Dimension fondation maison R+1 : profondeur, largeur et hauteur idéales selon les normes

Publié le 13 juillet 2026 par Linanounette @Linanounette

Ce qu’il faut retenir sur les dimensions des fondations d’une maison R+1

  • Profondeur : entre 80 cm et 1,30 m sous le niveau du sol fini, obligatoirement hors gel et ancrée dans le “bon sol”.
  • Largeur minimale des semelles filantes : 50 cm, avec une hauteur d’au moins 25 cm (souvent 30-40 cm).
  • Semelles isolées sous poteaux : dimensions très variables (1,10 m × 1,10 m et plus), à faire calculer par un bureau d’études.
  • Étude de sol G1/G2 obligatoire en zone argileuse, vivement recommandée partout ailleurs.
  • Ferraillage conçu par un pro : continuité mécanique, enrobage 4 cm minimum, jamais posé directement sur le sol.
  • Budget 2026 : fondations superficielles entre 180 et 280 € HT / mètre linéaire en moyenne (hors étude et terrassement).

Quelle profondeur pour les fondations d’une maison R+1 ?

Pour une maison R+1, la profondeur des fondations se situe généralement entre 80 cm et 1,30 m sous le niveau du terrain fini, à condition d’avoir un sol de portance correcte et de respecter la cote hors gel.
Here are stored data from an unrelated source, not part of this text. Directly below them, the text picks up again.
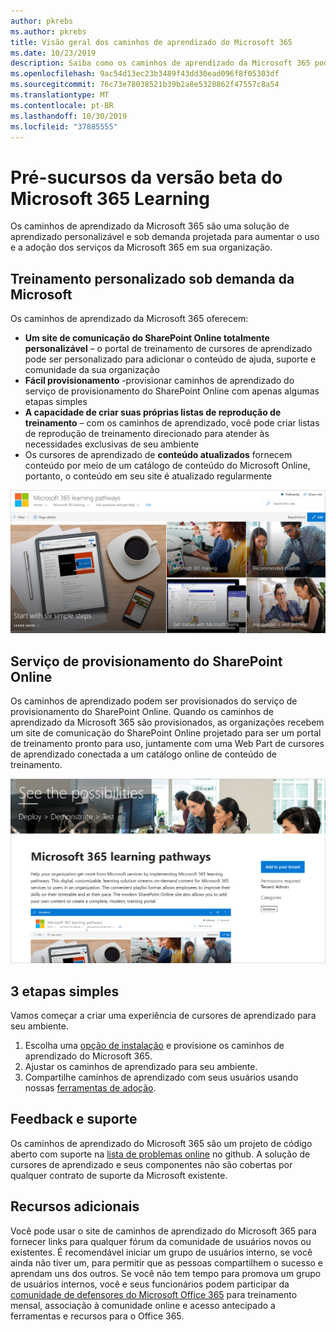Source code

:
 ```yaml
---
author: pkrebs
ms.author: pkrebs
title: Visão geral dos caminhos de aprendizado do Microsoft 365
ms.date: 10/23/2019
description: Saiba como os caminhos de aprendizado da Microsoft 365 podem acelerar o uso e a adoção dos serviços da Microsoft 365 em sua organização. Os caminhos de aprendizado incluem uma Web Part do SharePoint Online personalizada e um site de treinamento de comunicações do SharePoint Online moderno que é facilmente provisionado para seu locatário do Microsoft 365.
ms.openlocfilehash: 9ac54d13ec23b3489f43dd30ead096f8f05303df
ms.sourcegitcommit: 76c73e78038521b39b2a8e5328862f47557c8a54
ms.translationtype: MT
ms.contentlocale: pt-BR
ms.lasthandoff: 10/30/2019
ms.locfileid: "37885555"
---
```

# <a name="microsoft-365-learning-pathways-beta-preview"></a>Pré-sucursos da versão beta do Microsoft 365 Learning
Os caminhos de aprendizado da Microsoft 365 são uma solução de aprendizado personalizável e sob demanda projetada para aumentar o uso e a adoção dos serviços da Microsoft 365 em sua organização.  

## <a name="on-demand-custom-training-from-microsoft"></a>Treinamento personalizado sob demanda da Microsoft

Os caminhos de aprendizado da Microsoft 365 oferecem:

- **Um site de comunicação do SharePoint Online totalmente personalizável** – o portal de treinamento de cursores de aprendizado pode ser personalizado para adicionar o conteúdo de ajuda, suporte e comunidade da sua organização
- **Fácil provisionamento** -provisionar caminhos de aprendizado do serviço de provisionamento do SharePoint Online com apenas algumas etapas simples
- **A capacidade de criar suas próprias listas de reprodução de treinamento** – com os caminhos de aprendizado, você pode criar listas de reprodução de treinamento direcionado para atender às necessidades exclusivas de seu ambiente
- Os cursores de aprendizado de **conteúdo atualizados** fornecem conteúdo por meio de um catálogo de conteúdo do Microsoft Online, portanto, o conteúdo em seu site é atualizado regularmente

![CG-Introducing. png](media/cg-introducing.png)

## <a name="sharepoint-online-provisioning-service"></a>Serviço de provisionamento do SharePoint Online 
Os caminhos de aprendizado podem ser provisionados do serviço de provisionamento do SharePoint Online. Quando os caminhos de aprendizado da Microsoft 365 são provisionados, as organizações recebem um site de comunicação do SharePoint Online projetado para ser um portal de treinamento pronto para uso, juntamente com uma Web Part de cursores de aprendizado conectada a um catálogo online de conteúdo de treinamento. 

![CG-Provision. png](media/cg-provision.png)

## <a name="3-easy-steps"></a>3 etapas simples
Vamos começar a criar uma experiência de cursores de aprendizado para seu ambiente.
1. Escolha uma [opção de instalação](custom_setupoptions.md) e provisione os caminhos de aprendizado do Microsoft 365.  
2. Ajustar os caminhos de aprendizado para seu ambiente.
3. Compartilhe caminhos de aprendizado com seus usuários usando nossas [ferramentas de adoção](driveadoption.md).

## <a name="feedback-and-support"></a>Feedback e suporte

Os caminhos de aprendizado do Microsoft 365 são um projeto de código aberto com suporte na [lista de problemas online](https://aka.ms/CustomLearningHelp) no github. A solução de cursores de aprendizado e seus componentes não são cobertas por qualquer contrato de suporte da Microsoft existente.  

## <a name="additional-resources"></a>Recursos adicionais
Você pode usar o site de caminhos de aprendizado do Microsoft 365 para fornecer links para qualquer fórum da comunidade de usuários novos ou existentes. É recomendável iniciar um grupo de usuários interno, se você ainda não tiver um, para permitir que as pessoas compartilhem o sucesso e aprendam uns dos outros.  Se você não tem tempo para promova um grupo de usuários internos, você e seus funcionários podem participar da [comunidade de defensores do Microsoft Office 365](https://aka.ms/O365Champions) para treinamento mensal, associação à comunidade online e acesso antecipado a ferramentas e recursos para o Office 365.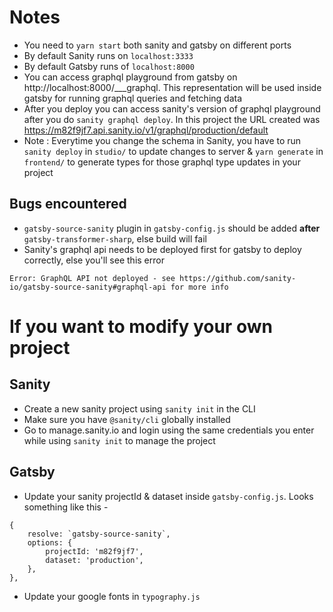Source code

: # Notes

- You need to `yarn start` both sanity and gatsby on different ports
- By default Sanity runs on `localhost:3333`
- By default Gatsby runs of `localhost:8000`
- You can access graphql playground from gatsby on http://localhost:8000/___graphql. This representation will be used inside gatsby for running graphql queries and fetching data
- After you deploy you can access sanity's version of graphql playground after you do `sanity graphql deploy`. In this project the URL created was https://m82f9jf7.api.sanity.io/v1/graphql/production/default
- Note : Everytime you change the schema in Sanity, you have to run `sanity deploy` in `studio/` to update changes to server & `yarn generate` in `frontend/` to generate types for those graphql type updates in your project

## Bugs encountered

- `gatsby-source-sanity` plugin in `gatsby-config.js` should be added **after** `gatsby-transformer-sharp`, else build will fail
- Sanity's graphql api needs to be deployed first for gatsby to deploy correctly, else you'll see this error

```
Error: GraphQL API not deployed - see https://github.com/sanity-io/gatsby-source-sanity#graphql-api for more info
```

# If you want to modify your own project

## Sanity

- Create a new sanity project using `sanity init` in the CLI
- Make sure you have `@sanity/cli` globally installed
- Go to manage.sanity.io and login using the same credentials you enter while using `sanity init` to manage the project

## Gatsby

- Update your sanity projectId & dataset inside `gatsby-config.js`. Looks something like this -

```
{
    resolve: `gatsby-source-sanity`,
    options: {
        projectId: 'm82f9jf7',
        dataset: 'production',
    },
},
```

- Update your google fonts in `typography.js`
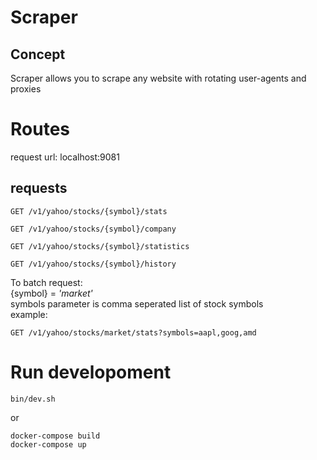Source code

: # Scraper

## Concept
Scraper allows you to scrape any website with rotating user-agents and proxies


# Routes

request url: localhost:9081

## requests

```
GET /v1/yahoo/stocks/{symbol}/stats
```
```
GET /v1/yahoo/stocks/{symbol}/company
```
```
GET /v1/yahoo/stocks/{symbol}/statistics
```
```
GET /v1/yahoo/stocks/{symbol}/history
```
To batch request: <br/>
{symbol} = <i>'market'</i><br/> 
symbols parameter is comma seperated list of stock symbols<br/>
example: <br/>
```
GET /v1/yahoo/stocks/market/stats?symbols=aapl,goog,amd
```

# Run developoment

```
bin/dev.sh
```

or

```
docker-compose build
docker-compose up
```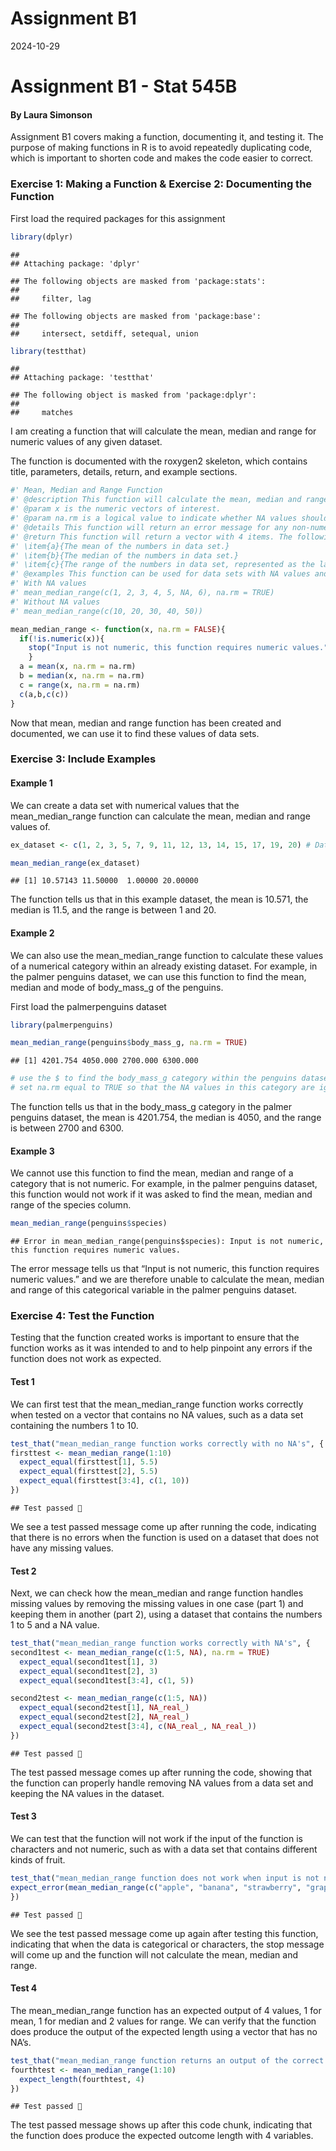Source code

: Assignment B1
================
2024-10-29

# Assignment B1 - Stat 545B

#### By Laura Simonson

Assignment B1 covers making a function, documenting it, and testing it.
The purpose of making functions in R is to avoid repeatedly duplicating
code, which is important to shorten code and makes the code easier to
correct.

### Exercise 1: Making a Function & Exercise 2: Documenting the Function

First load the required packages for this assignment

``` r
library(dplyr)
```

    ## 
    ## Attaching package: 'dplyr'

    ## The following objects are masked from 'package:stats':
    ## 
    ##     filter, lag

    ## The following objects are masked from 'package:base':
    ## 
    ##     intersect, setdiff, setequal, union

``` r
library(testthat)
```

    ## 
    ## Attaching package: 'testthat'

    ## The following object is masked from 'package:dplyr':
    ## 
    ##     matches

I am creating a function that will calculate the mean, median and range
for numeric values of any given dataset.

The function is documented with the roxygen2 skeleton, which contains
title, parameters, details, return, and example sections.

``` r
#' Mean, Median and Range Function
#' @description This function will calculate the mean, median and range values for numeric vectors.
#' @param x is the numeric vectors of interest.  
#' @param na.rm is a logical value to indicate whether NA values should be removed before computation. The default is false. 
#' @details This function will return an error message for any non-numeric values that are inputted. 
#' @return This function will return a vector with 4 items. The following elements will be returned:
#' \item{a}{The mean of the numbers in data set.}
#' \item{b}{The median of the numbers in data set.}
#' \item{c}{The range of the numbers in data set, represented as the last two numbers in the return, the minimum and maximum values.}
#' @examples This function can be used for data sets with NA values and for datasets without NA values
#' With NA values
#' mean_median_range(c(1, 2, 3, 4, 5, NA, 6), na.rm = TRUE)
#' Without NA values
#' mean_median_range(c(10, 20, 30, 40, 50))

mean_median_range <- function(x, na.rm = FALSE){
  if(!is.numeric(x)){
    stop("Input is not numeric, this function requires numeric values.")
    }
  a = mean(x, na.rm = na.rm)
  b = median(x, na.rm = na.rm)
  c = range(x, na.rm = na.rm)
  c(a,b,c(c))
}
```

Now that mean, median and range function has been created and
documented, we can use it to find these values of data sets.

### Exercise 3: Include Examples

#### Example 1

We can create a data set with numerical values that the
mean_median_range function can calculate the mean, median and range
values of.

``` r
ex_dataset <- c(1, 2, 3, 5, 7, 9, 11, 12, 13, 14, 15, 17, 19, 20) # Data set with random numbers 

mean_median_range(ex_dataset)
```

    ## [1] 10.57143 11.50000  1.00000 20.00000

The function tells us that in this example dataset, the mean is 10.571,
the median is 11.5, and the range is between 1 and 20.

#### Example 2

We can also use the mean_median_range function to calculate these values
of a numerical category within an already existing dataset. For example,
in the palmer penguins dataset, we can use this function to find the
mean, median and mode of body_mass_g of the penguins.

First load the palmerpenguins dataset

``` r
library(palmerpenguins)
```

``` r
mean_median_range(penguins$body_mass_g, na.rm = TRUE) 
```

    ## [1] 4201.754 4050.000 2700.000 6300.000

``` r
# use the $ to find the body_mass_g category within the penguins dataset 
# set na.rm equal to TRUE so that the NA values in this category are ignored by the function, otherwise the mean, median and range are calculated as NA. 
```

The function tells us that in the body_mass_g category in the palmer
penguins dataset, the mean is 4201.754, the median is 4050, and the
range is between 2700 and 6300.

#### Example 3

We cannot use this function to find the mean, median and range of a
category that is not numeric. For example, in the palmer penguins
dataset, this function would not work if it was asked to find the mean,
median and range of the species column.

``` r
mean_median_range(penguins$species)
```

    ## Error in mean_median_range(penguins$species): Input is not numeric, this function requires numeric values.

The error message tells us that “Input is not numeric, this function
requires numeric values.” and we are therefore unable to calculate the
mean, median and range of this categorical variable in the palmer
penguins dataset.

### Exercise 4: Test the Function

Testing that the function created works is important to ensure that the
function works as it was intended to and to help pinpoint any errors if
the function does not work as expected.

#### Test 1

We can first test that the mean_median_range function works correctly
when tested on a vector that contains no NA values, such as a data set
containing the numbers 1 to 10.

``` r
test_that("mean_median_range function works correctly with no NA's", {
firsttest <- mean_median_range(1:10)
  expect_equal(firsttest[1], 5.5)
  expect_equal(firsttest[2], 5.5)
  expect_equal(firsttest[3:4], c(1, 10))
})
```

    ## Test passed 🥳

We see a test passed message come up after running the code, indicating
that there is no errors when the function is used on a dataset that does
not have any missing values.

#### Test 2

Next, we can check how the mean_median and range function handles
missing values by removing the missing values in one case (part 1) and
keeping them in another (part 2), using a dataset that contains the
numbers 1 to 5 and a NA value.

``` r
test_that("mean_median_range function works correctly with NA's", {
second1test <- mean_median_range(c(1:5, NA), na.rm = TRUE)
  expect_equal(second1test[1], 3)
  expect_equal(second1test[2], 3)
  expect_equal(second1test[3:4], c(1, 5))

second2test <- mean_median_range(c(1:5, NA))
  expect_equal(second2test[1], NA_real_)   
  expect_equal(second2test[2], NA_real_)    
  expect_equal(second2test[3:4], c(NA_real_, NA_real_))
})
```

    ## Test passed 🥳

The test passed message comes up after running the code, showing that
the function can properly handle removing NA values from a data set and
keeping the NA values in the dataset.

#### Test 3

We can test that the function will not work if the input of the function
is characters and not numeric, such as with a data set that contains
different kinds of fruit.

``` r
test_that("mean_median_range function does not work when input is not numeric", {
expect_error(mean_median_range(c("apple", "banana", "strawberry", "grape")), "Input is not numeric, this function requires numeric values.")
})
```

    ## Test passed 🥇

We see the test passed message come up again after testing this
function, indicating that when the data is categorical or characters,
the stop message will come up and the function will not calculate the
mean, median and range.

#### Test 4

The mean_median_range function has an expected output of 4 values, 1 for
mean, 1 for median and 2 values for range. We can verify that the
function does produce the output of the expected length using a vector
that has no NA’s.

``` r
test_that("mean_median_range function returns an output of the correct length", {
fourthtest <- mean_median_range(1:10)
  expect_length(fourthtest, 4)
})
```

    ## Test passed 🎊

The test passed message shows up after this code chunk, indicating that
the function does produce the expected outcome length with 4 variables.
La première chose à intégrer, c’est que cette profondeur n’est jamais pifée au doigt mouillé. En France, le gel peut descendre jusqu’à 1,20 m dans certaines régions montagneuses ou continentales. Pour une maison R+1 classique sur sol courant (hors argile gonflante), on table souvent sur 80 cm à 1 m de fouille. Les vidéos de l’Agence Qualité Construction (AQC) rappellent un ancrage minimum de 50 cm sous le terrain fini en climat tempéré, et 1 m en montagne. Mais la vraie règle, c’est d’aller chercher le “bon sol” – celui qui ne se déforme pas et ne gonfle pas avec l’humidité.

J’ai vu pas mal d’exemples concrets sur les forums et dans des plans de bureaux d’études : pour un R+1 en blocs à bancher, une étude géotechnique a fixé la semelle filante à 1,30 m de profondeur, avec un encastrement de 20 cm dans des alluvions compactes. Un autre projet sur sol limono-argileux a exigé 1,20 m. Tout dépend de la capacité portante et de la nature du sol en dessous de la couche de terre végétale qu’on décape toujours sur au moins 1 m au-delà de l’emprise du bâtiment.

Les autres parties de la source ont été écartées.